Airman 1st Class Lucas Tripp, Staff Sgt. Kevin Parke and Senior Airman Alan Batema, from the left, all security forces airman deployed from Davis-Montham Air Force Base, await transportion after returning to Bagram from a combat mission providing security for distinguished visitors and high ranking local police to a remote airfield in Kunduz, Afghanistan. Tripp, Parke and Batema are part of the 445th Expeditionary Security Forces Squadron Fly Away Security Team specially trained to accompany military transport aircraft to airfields that do not have established security. Air Force security teams give VIP flights in Afghanistan added defenseBy Scott Schonauer, Stars and Stripes
Mideast edition, Saturday, May 10, 2008
KUNDUZ, Afghanistan — The cargo plane’s ramp opens and blinding sunlight and swirling dust assault the eyes of passengers and crew.

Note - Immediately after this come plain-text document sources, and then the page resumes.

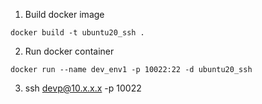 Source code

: 
1. Build docker image
```
docker build -t ubuntu20_ssh .
```

2. Run docker container
```
docker run --name dev_env1 -p 10022:22 -d ubuntu20_ssh
```

3. ssh devp@10.x.x.x -p 10022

Seconds later, with the C-130 Hercules’ four engine props still whirling, three armed security forces airmen rush out the back and take their positions. They guard the plane’s tail with M-4 rifles as Afghan police and government officials aboard the plane disembark at this ramshackle outpost littered with war debris and mangled plane carcasses.
“If somebody is going to take potshots at somebody, and they see us come out,” Staff Sgt. Kevin Parke, 25, of Spring Lake Park, Minn, said afterward, “they’re probably not going to do it.”
Protecting Air Force cargo planes in the air and on the ground is the mission of these specially trained squads called Fly-Away Security Teams, or FAST for short. The two- to six-person teams travel aboard aircraft whenever Afghan government officials or detainees are aboard. Pilots and crewmembers also never leave base without them when they travel to remote locations, where there often is little security and the runway is nothing but dirt.
The Air Force has modeled these airborne security units on the Air Mobility Command’s “Phoenix Raven” program, which conducts similar missions but requires airmen to go through training that is more extensive.